There was an argument between the instructor and Dupree, and the instructor went to his supervisor. They called for campus police, and two officers went to the building.

Dupree and the two officers walked to the Ely Center, another campus building. A struggle began just inside the side entrance to the center. A second call for assistance went out. It is not clear who made the call, or what prompted it.

Four additional security officers arrived at the Ely Center's side entrance. During the struggle, an officer handcuffed Dupree but initially was able to secure only one of his hands.

Dupree was about 5 feet 9 inches tall and weighed more than 200 pounds, according to his family.

As the struggle continued, one officer reportedly was hit by Dupree using the hand with the handcuff. Eventually, both handcuffs were applied, with Dupree's hands behind his back.

A second officer also was reported injured during the scuffle.

A third call, for medical assistance, went out when Dupree collapsed.

Medical personnel, including one trained in cardiopulmonary resuscitation, arrived within two or three minutes and administered assistance. Those personnel were from the security-force training course underway at Gallaudet.

Dupree was taken to Capitol Hill Hospital, where he was pronounced dead. The two injured campus officers were taken to a nearby hospital, Strassler said.

One was a woman officer who was kicked in the stomach, the spokeswoman said; the other was a male officer who had head injuries.

Gallaudet has about 36 campus security officers, including about 30 at the Northeast Washington campus.

The officers, who range in age from the early twenties to the mid-sixties, are all university employees.
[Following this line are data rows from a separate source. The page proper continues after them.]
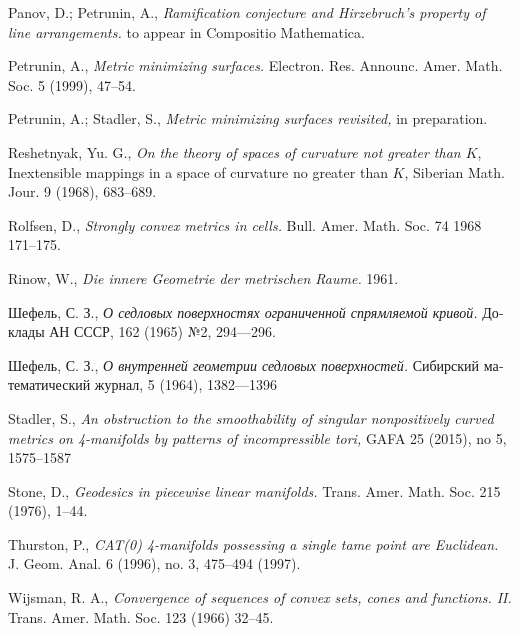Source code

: \begin{thebibliography}{52}
Panov, D.; Petrunin, A.,
\textit{Ramification conjecture and Hirzebruch's property of line arrangements.}
to appear in Compositio Mathematica.

Petrunin, A.,
\textit{Metric minimizing surfaces.}
Electron. Res. Announc. Amer. Math. Soc. 
5 
(1999), 
47--54.


Petrunin, A.; 
Stadler, S., 
\textit{Metric minimizing surfaces revisited,}
in preparation.

Reshetnyak, Yu. G.,
\textit{On the theory of spaces of curvature not greater than $K$},
Inextensible mappings in a space of curvature
no greater than $K$, Siberian Math. Jour. 9 (1968), 683--689.

Rolfsen, D.,
\textit{Strongly convex metrics in cells.}
Bull. Amer. Math. Soc. 74 1968 171–175.

Rinow, W., 
\textit{Die innere Geometrie der metrischen Raume.} 1961.

\begin{otherlanguage}{russian}
Шефель, С. З.,
\textit{О седловых поверхностях ограниченной спрямляемой кривой.}
Доклады АН СССР, 162 (1965) №2, 
294---296.
\end{otherlanguage}

\begin{otherlanguage}{russian}
Шефель, С. З., 
\textit{О внутренней геометрии седловых поверхностей.}
Сибирский математический журнал, 5 (1964), 1382---1396
\end{otherlanguage}

Stadler, S.,
\textit{An obstruction to the smoothability of singular nonpositively curved metrics on 4-manifolds by patterns of incompressible tori,}
GAFA
25 (2015), 
no 5, 
1575--1587

Stone, D.,
\textit{Geodesics in piecewise linear manifolds.}
Trans. Amer. Math. Soc. 
215 
(1976), 
1--44.

 Thurston, P.,
\textit{CAT(0) 4-manifolds possessing a single tame point are Euclidean.} 
J. Geom. Anal. 
6 (1996), 
no. 3, 
475--494 (1997). 

 Wijsman, R. A., 
\textit{Convergence of sequences of convex sets, cones and functions. II.} 
Trans. Amer. Math. Soc. 
123 (1966) 32--45.


\end{thebibliography}
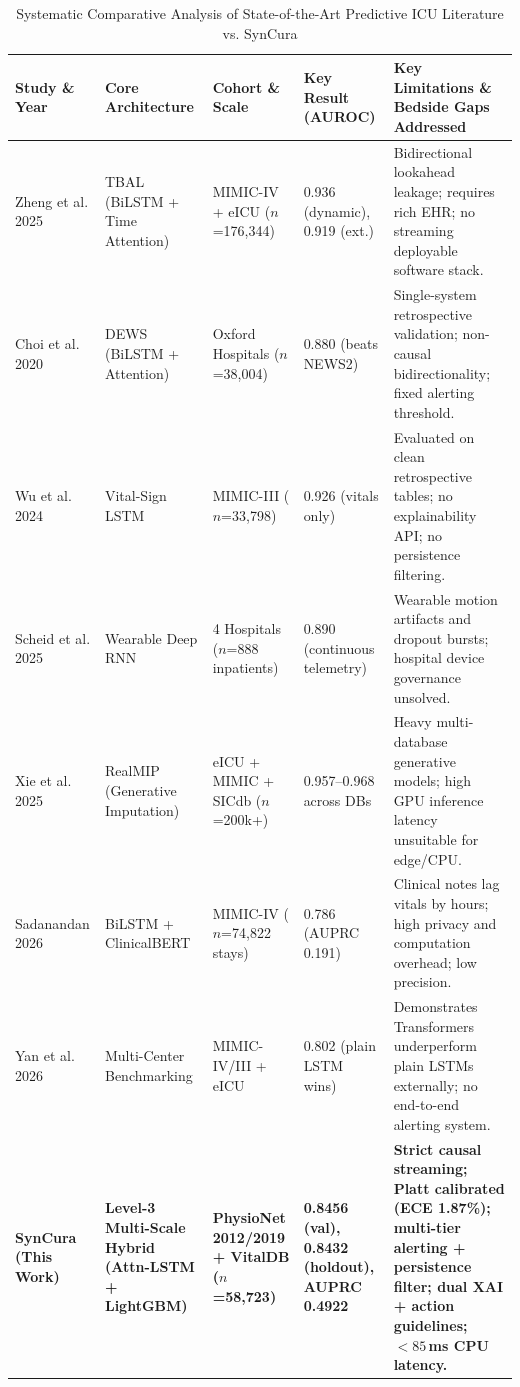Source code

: \documentclass[conference]{IEEEtran}
\begin{document}
\begin{table}[t]
\caption{Systematic Comparative Analysis of State-of-the-Art Predictive ICU Literature vs. SynCura}
\label{tab:lit_comparison}
\centering
\footnotesize
\setlength{\tabcolsep}{4.5pt}
\begin{tabular}{p{2.6cm}p{2.3cm}p{3.2cm}p{2.8cm}p{5.2cm}}
\toprule
\textbf{Study \& Year} & \textbf{Core Architecture} & \textbf{Cohort \& Scale} & \textbf{Key Result (AUROC)} & \textbf{Key Limitations \& Bedside Gaps Addressed} \\
\midrule
Zheng et al. 2025~\cite{zheng2025} & TBAL (BiLSTM + Time Attention) & MIMIC-IV + eICU ($n$=176,344) & 0.936 (dynamic), 0.919 (ext.) & Bidirectional lookahead leakage; requires rich EHR; no streaming deployable software stack. \\
\addlinespace[2pt]
Choi et al. 2020~\cite{choi2020} & DEWS (BiLSTM + Attention) & Oxford Hospitals ($n$=38,004) & 0.880 (beats NEWS2) & Single-system retrospective validation; non-causal bidirectionality; fixed alerting threshold. \\
\addlinespace[2pt]
Wu et al. 2024~\cite{wu2024} & Vital-Sign LSTM & MIMIC-III ($n$=33,798) & 0.926 (vitals only) & Evaluated on clean retrospective tables; no explainability API; no persistence filtering. \\
\addlinespace[2pt]
Scheid et al. 2025~\cite{scheid2025} & Wearable Deep RNN & 4 Hospitals ($n$=888 inpatients) & 0.890 (continuous telemetry) & Wearable motion artifacts and dropout bursts; hospital device governance unsolved. \\
\addlinespace[2pt]
Xie et al. 2025~\cite{xie2025} & RealMIP (Generative Imputation) & eICU + MIMIC + SICdb ($n$=200k+) & 0.957--0.968 across DBs & Heavy multi-database generative models; high GPU inference latency unsuitable for edge/CPU. \\
\addlinespace[2pt]
Sadanandan 2026~\cite{sadanandan2026} & BiLSTM + ClinicalBERT & MIMIC-IV ($n$=74,822 stays) & 0.786 (AUPRC 0.191) & Clinical notes lag vitals by hours; high privacy and computation overhead; low precision. \\
\addlinespace[2pt]
Yan et al. 2026~\cite{yan2026} & Multi-Center Benchmarking & MIMIC-IV/III + eICU & 0.802 (plain LSTM wins) & Demonstrates Transformers underperform plain LSTMs externally; no end-to-end alerting system. \\
\midrule
\textbf{SynCura (This Work)} & \textbf{Level-3 Multi-Scale Hybrid (Attn-LSTM + LightGBM)} & \textbf{PhysioNet 2012/2019 + VitalDB ($n$=58,723)} & \textbf{0.8456 (val), 0.8432 (holdout), AUPRC 0.4922} & \textbf{Strict causal streaming; Platt calibrated (ECE 1.87\%); multi-tier alerting + persistence filter; dual XAI + action guidelines; $<85$\,ms CPU latency.} \\
\bottomrule
\end{tabular}
\end{table}
\end{document}
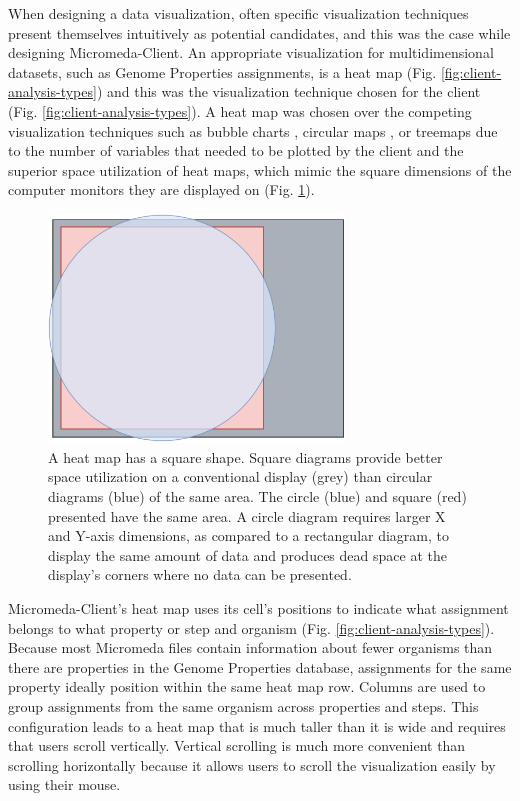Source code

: When designing a data visualization, often specific visualization techniques present themselves intuitively as potential candidates, and this was the case while designing Micromeda-Client. An appropriate visualization for multidimensional datasets, such as Genome Properties assignments, is a heat map \cite{wilkinson2009history,tufte2001visual}(Fig. \ref{fig:client-analysis-types}) and this was the visualization technique chosen for the client (Fig. \ref{fig:client-analysis-types}). A heat map was chosen over the competing visualization techniques such as bubble charts \cite{tufte2001visual}, circular maps \cite{ward2002taxonomy,stothard2004circular}, or treemaps \cite{shneiderman1998tree} due to the number of variables that needed to be plotted by the client and the superior space utilization of heat maps, which mimic the square dimensions of the computer monitors they are displayed on (Fig. \ref{fig:circle-square}).

\begin{figure}[!ht]
  \centering
	\includegraphics[width=0.7\textwidth]{media/square_vs_circle.pdf}
	 \caption{A heat map has a square shape. Square diagrams provide better space utilization on a conventional display (grey) than circular diagrams (blue) of the same area. The circle (blue) and square (red) presented have the same area. A circle diagram requires larger X and Y-axis dimensions, as compared to a rectangular diagram, to display the same amount of data and produces dead space at the display's corners where no data can be presented.}
	 \label{fig:circle-square}
\end{figure}

Micromeda-Client's heat map uses its cell's positions to indicate what assignment belongs to what property or step and organism (Fig. \ref{fig:client-analysis-types}). Because most Micromeda files contain information about fewer organisms than there are properties in the Genome Properties database, assignments for the same property ideally position within the same heat map row. Columns are used to group assignments from the same organism across properties and steps. This configuration leads to a heat map that is much taller than it is wide and requires that users scroll vertically. Vertical scrolling is much more convenient than scrolling horizontally because it allows users to scroll the visualization easily by using their mouse.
Minimum requirements include three years of some experience, which could be police or security work.

All new security officers take a seven-week course, which covers a range of issues from arrest guidelines to the D.C. court system.

After taking the course, they are required to take two sign language courses during their first year at Gallaudet.

In the past, Gallaudet has had security officers who are hearing-impaired, but there are none at present.

Christine Multra, student body president, said many students are concerned about the officers' restraint procedures. Handcuffing a deaf person in effect silences him, she said.

Students are advocating a study of restraint with chains, which would allow movement of the hands.

Just inside a side entrance to Ely Center, students have constructed a memorial to Dupree. Dozens of photocopies of his student identification card are layered among white flowers. Notes handwritten on white and yellow paper read "We Love You" and "We Miss You."

Staff writer Keith Harriston contributed to this report.